CBDCs have started to steer the world in a whole new direction. These central bank-issued assets seem to be the latest interest of governments across the globe. An array of countries have already developed the digital version of their fiat currency, however, a few others are still stuck in the research process. China has been at the top of the game as it has its asset already in use.
Now with an aim to get ahead in the race, BIS has urged the central banks of four regions namely, Australia, Malaysia, Singapore, and South Africa to join the bank’s latest initiative, Project Dunbar.
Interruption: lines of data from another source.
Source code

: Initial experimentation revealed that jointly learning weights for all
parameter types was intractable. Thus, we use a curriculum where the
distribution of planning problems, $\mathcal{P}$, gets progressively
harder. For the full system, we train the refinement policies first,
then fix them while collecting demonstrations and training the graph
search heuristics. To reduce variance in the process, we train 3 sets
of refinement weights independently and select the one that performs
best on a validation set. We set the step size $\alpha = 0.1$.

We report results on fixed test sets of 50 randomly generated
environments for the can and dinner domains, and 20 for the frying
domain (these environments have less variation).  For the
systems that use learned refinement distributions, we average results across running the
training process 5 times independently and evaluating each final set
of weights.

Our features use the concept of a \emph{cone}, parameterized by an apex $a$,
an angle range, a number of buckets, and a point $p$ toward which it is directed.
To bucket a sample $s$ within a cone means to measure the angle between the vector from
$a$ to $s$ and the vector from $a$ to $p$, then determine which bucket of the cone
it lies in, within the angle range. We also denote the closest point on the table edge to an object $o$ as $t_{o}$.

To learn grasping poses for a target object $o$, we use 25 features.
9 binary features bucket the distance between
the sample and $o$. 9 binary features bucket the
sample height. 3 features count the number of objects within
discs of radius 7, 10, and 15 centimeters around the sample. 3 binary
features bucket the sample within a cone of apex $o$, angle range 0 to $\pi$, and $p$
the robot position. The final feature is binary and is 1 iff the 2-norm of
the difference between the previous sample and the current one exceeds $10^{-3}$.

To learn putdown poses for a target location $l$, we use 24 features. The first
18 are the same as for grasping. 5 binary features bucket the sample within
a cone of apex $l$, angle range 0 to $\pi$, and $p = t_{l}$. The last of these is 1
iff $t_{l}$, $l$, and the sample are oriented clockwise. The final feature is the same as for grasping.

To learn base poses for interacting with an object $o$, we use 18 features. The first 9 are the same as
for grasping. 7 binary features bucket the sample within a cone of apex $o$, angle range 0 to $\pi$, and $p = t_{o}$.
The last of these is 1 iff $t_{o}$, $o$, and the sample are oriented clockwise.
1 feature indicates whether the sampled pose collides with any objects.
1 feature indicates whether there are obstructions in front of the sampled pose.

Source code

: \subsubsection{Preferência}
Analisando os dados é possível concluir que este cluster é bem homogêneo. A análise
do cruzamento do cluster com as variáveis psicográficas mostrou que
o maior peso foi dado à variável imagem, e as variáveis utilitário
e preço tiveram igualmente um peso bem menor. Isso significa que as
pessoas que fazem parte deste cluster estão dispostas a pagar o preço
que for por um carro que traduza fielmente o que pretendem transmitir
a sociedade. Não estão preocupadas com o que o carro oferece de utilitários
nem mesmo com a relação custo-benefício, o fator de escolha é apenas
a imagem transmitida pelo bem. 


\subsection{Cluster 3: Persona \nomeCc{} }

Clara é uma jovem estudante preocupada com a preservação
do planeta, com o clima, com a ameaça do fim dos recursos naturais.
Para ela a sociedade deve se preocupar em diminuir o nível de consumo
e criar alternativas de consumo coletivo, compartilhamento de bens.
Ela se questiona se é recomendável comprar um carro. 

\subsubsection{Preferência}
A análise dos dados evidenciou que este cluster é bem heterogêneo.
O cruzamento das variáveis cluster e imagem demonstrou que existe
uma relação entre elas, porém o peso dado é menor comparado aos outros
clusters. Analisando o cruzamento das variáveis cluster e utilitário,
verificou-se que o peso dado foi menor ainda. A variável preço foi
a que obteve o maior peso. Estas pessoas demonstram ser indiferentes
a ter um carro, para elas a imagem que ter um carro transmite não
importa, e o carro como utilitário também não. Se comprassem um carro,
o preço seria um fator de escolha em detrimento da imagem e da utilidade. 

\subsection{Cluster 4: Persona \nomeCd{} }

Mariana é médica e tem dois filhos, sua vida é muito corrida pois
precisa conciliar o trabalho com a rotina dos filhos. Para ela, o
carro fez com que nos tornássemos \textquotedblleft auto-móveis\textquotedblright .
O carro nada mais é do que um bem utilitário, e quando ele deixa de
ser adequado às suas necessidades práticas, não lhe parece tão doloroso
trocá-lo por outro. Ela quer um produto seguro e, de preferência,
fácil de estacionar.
BIS’s Project Dunbar to focus on cross-border CBDCs
The aforementioned central banks have been working along with BIS to roll out a prototype that carries out cross-border CBDCs. The reason behind this is to uphold direct transactions and eliminating the requirement of intermediaries. With this prototype, the banks hope to diminish time as well as the cost of transactions.
Furthermore, the project would look into the “international dimension” of the design of the CBDC. Andrew McCormack, Head of the BIS Innovation Hub Centre in Singapore, would reportedly overlook the project.
Speaking about the same, McCormack said,
“Project Dunbar brings together central banks with years of experience and unique perspectives in CBDC projects and ecosystem partners at advanced stages of technical development on digital currencies. With this group of capable and passionate partners, we are confident that our work on multi-CBDCs for international settlements will break new ground in this next stage of CBDC experimentation and lay the foundation for global payments connectivity.”
Several bank officials from across the globe believe that this project could be great for the CBDCs of different countries.